- The records:
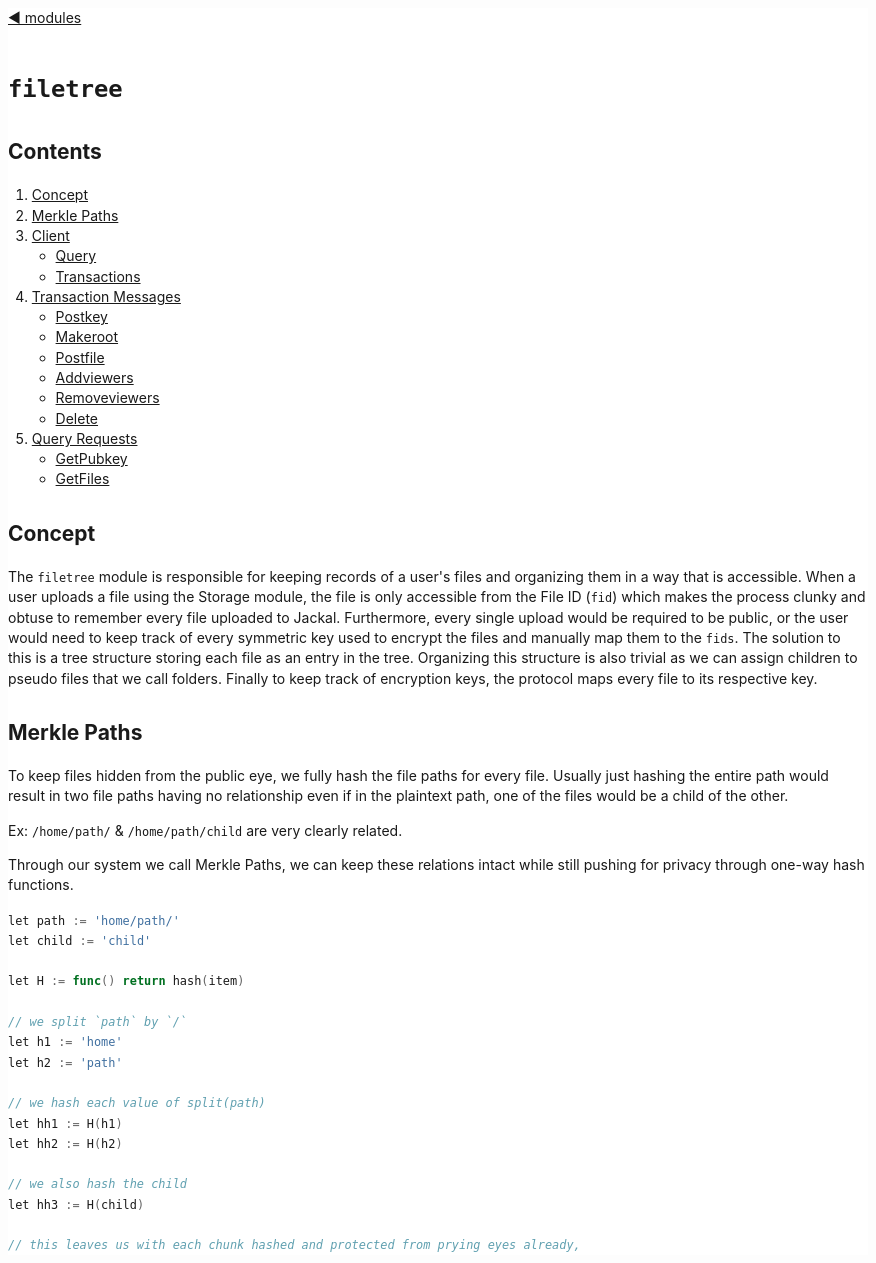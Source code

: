 
[◀ modules](/x/README.md)

# `filetree`

## Contents
1. [Concept](#concept)
2. [Merkle Paths](#merkle-paths)
3. [Client](#client)
    + [Query](#query)
    + [Transactions](#transactions)
4. [Transaction Messages](#transaction-messages)
    + [Postkey](#postkey)
    + [Makeroot](#makeroot)
    + [Postfile](#postfile)
    + [Addviewers](#addviewers)
    + [Removeviewers](#removeviewers)
    + [Delete](#delete)
5. [Query Requests](#query-requests)
    + [GetPubkey](#getpubkey)
    + [GetFiles](#getfiles)



    


## Concept
The `filetree` module is responsible for keeping records of a user's files and organizing them in a way that is accessible. When a user uploads a file using the Storage module, the file is only accessible from the File ID (`fid`) which makes the process clunky and obtuse to remember every file uploaded to Jackal. Furthermore, every single upload would be required to be public, or the user would need to keep track of every symmetric key used to encrypt the files and manually map them to the `fids`. The solution to this is a tree structure storing each file as an entry in the tree. Organizing this structure is also trivial as we can assign children to pseudo files that we call folders. Finally to keep track of encryption keys, the protocol maps every file to its respective key.

## Merkle Paths
To keep files hidden from the public eye, we fully hash the file paths for every file. Usually just hashing the entire path would result in two file paths having no relationship even if in the plaintext path, one of the files would be a child of the other.

Ex: `/home/path/` & `/home/path/child` are very clearly related.

Through our system we call Merkle Paths, we can keep these relations intact while still pushing for privacy through one-way hash functions.

```go
let path := 'home/path/'
let child := 'child'

let H := func() return hash(item)

// we split `path` by `/`
let h1 := 'home'
let h2 := 'path'

// we hash each value of split(path)
let hh1 := H(h1)
let hh2 := H(h2)

// we also hash the child
let hh3 := H(child)

// this leaves us with each chunk hashed and protected from prying eyes already, 
```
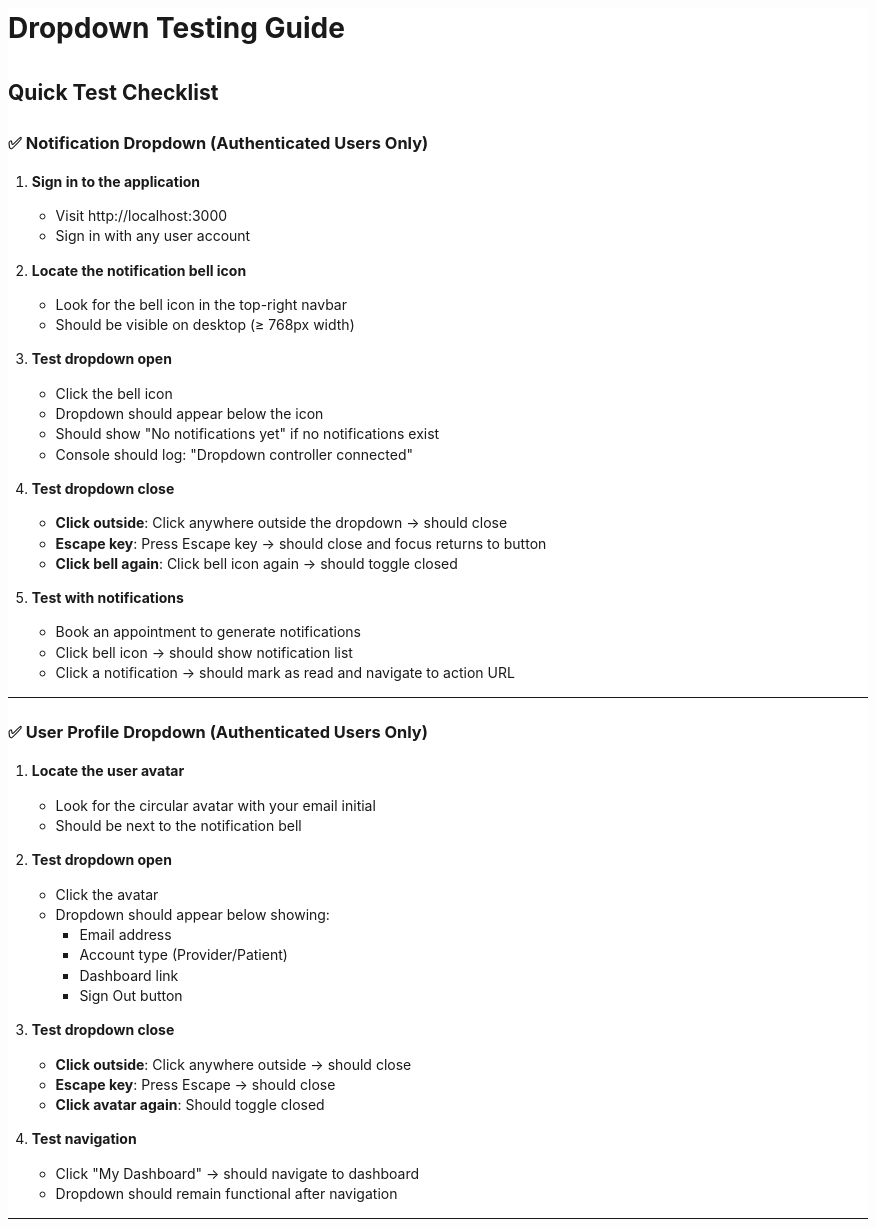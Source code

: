 # Dropdown Testing Guide

## Quick Test Checklist

### ✅ **Notification Dropdown (Authenticated Users Only)**

1. **Sign in to the application**
   - Visit http://localhost:3000
   - Sign in with any user account

2. **Locate the notification bell icon**
   - Look for the bell icon in the top-right navbar
   - Should be visible on desktop (≥ 768px width)

3. **Test dropdown open**
   - Click the bell icon
   - Dropdown should appear below the icon
   - Should show "No notifications yet" if no notifications exist
   - Console should log: "Dropdown controller connected"

4. **Test dropdown close**
   - **Click outside**: Click anywhere outside the dropdown → should close
   - **Escape key**: Press Escape key → should close and focus returns to button
   - **Click bell again**: Click bell icon again → should toggle closed

5. **Test with notifications**
   - Book an appointment to generate notifications
   - Click bell icon → should show notification list
   - Click a notification → should mark as read and navigate to action URL

---

### ✅ **User Profile Dropdown (Authenticated Users Only)**

1. **Locate the user avatar**
   - Look for the circular avatar with your email initial
   - Should be next to the notification bell

2. **Test dropdown open**
   - Click the avatar
   - Dropdown should appear below showing:
     - Email address
     - Account type (Provider/Patient)
     - Dashboard link
     - Sign Out button

3. **Test dropdown close**
   - **Click outside**: Click anywhere outside → should close
   - **Escape key**: Press Escape → should close
   - **Click avatar again**: Should toggle closed

4. **Test navigation**
   - Click "My Dashboard" → should navigate to dashboard
   - Dropdown should remain functional after navigation

---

- Task to complete: Without the pictures, restate each entry exactly.

- Expected output:
Source code

: 
[◀ modules](/x/README.md)

# `filetree`

## Contents
1. [Concept](#concept)
2. [Merkle Paths](#merkle-paths)
3. [Client](#client)
    + [Query](#query)
    + [Transactions](#transactions)
4. [Transaction Messages](#transaction-messages)
    + [Postkey](#postkey)
    + [Makeroot](#makeroot)
    + [Postfile](#postfile)
    + [Addviewers](#addviewers)
    + [Removeviewers](#removeviewers)
    + [Delete](#delete)
5. [Query Requests](#query-requests)
    + [GetPubkey](#getpubkey)
    + [GetFiles](#getfiles)



    


## Concept
The `filetree` module is responsible for keeping records of a user's files and organizing them in a way that is accessible. When a user uploads a file using the Storage module, the file is only accessible from the File ID (`fid`) which makes the process clunky and obtuse to remember every file uploaded to Jackal. Furthermore, every single upload would be required to be public, or the user would need to keep track of every symmetric key used to encrypt the files and manually map them to the `fids`. The solution to this is a tree structure storing each file as an entry in the tree. Organizing this structure is also trivial as we can assign children to pseudo files that we call folders. Finally to keep track of encryption keys, the protocol maps every file to its respective key.

## Merkle Paths
To keep files hidden from the public eye, we fully hash the file paths for every file. Usually just hashing the entire path would result in two file paths having no relationship even if in the plaintext path, one of the files would be a child of the other.

Ex: `/home/path/` & `/home/path/child` are very clearly related.

Through our system we call Merkle Paths, we can keep these relations intact while still pushing for privacy through one-way hash functions.

```go
let path := 'home/path/'
let child := 'child'

let H := func() return hash(item)

// we split `path` by `/`
let h1 := 'home'
let h2 := 'path'

// we hash each value of split(path)
let hh1 := H(h1)
let hh2 := H(h2)

// we also hash the child
let hh3 := H(child)

// this leaves us with each chunk hashed and protected from prying eyes already, 
```
Source code

: # Dropdown Testing Guide

## Quick Test Checklist

### ✅ **Notification Dropdown (Authenticated Users Only)**

1. **Sign in to the application**
   - Visit http://localhost:3000
   - Sign in with any user account

2. **Locate the notification bell icon**
   - Look for the bell icon in the top-right navbar
   - Should be visible on desktop (≥ 768px width)

3. **Test dropdown open**
   - Click the bell icon
   - Dropdown should appear below the icon
   - Should show "No notifications yet" if no notifications exist
   - Console should log: "Dropdown controller connected"

4. **Test dropdown close**
   - **Click outside**: Click anywhere outside the dropdown → should close
   - **Escape key**: Press Escape key → should close and focus returns to button
   - **Click bell again**: Click bell icon again → should toggle closed

5. **Test with notifications**
   - Book an appointment to generate notifications
   - Click bell icon → should show notification list
   - Click a notification → should mark as read and navigate to action URL

---

### ✅ **User Profile Dropdown (Authenticated Users Only)**

1. **Locate the user avatar**
   - Look for the circular avatar with your email initial
   - Should be next to the notification bell

2. **Test dropdown open**
   - Click the avatar
   - Dropdown should appear below showing:
     - Email address
     - Account type (Provider/Patient)
     - Dashboard link
     - Sign Out button

3. **Test dropdown close**
   - **Click outside**: Click anywhere outside → should close
   - **Escape key**: Press Escape → should close
   - **Click avatar again**: Should toggle closed

4. **Test navigation**
   - Click "My Dashboard" → should navigate to dashboard
   - Dropdown should remain functional after navigation

---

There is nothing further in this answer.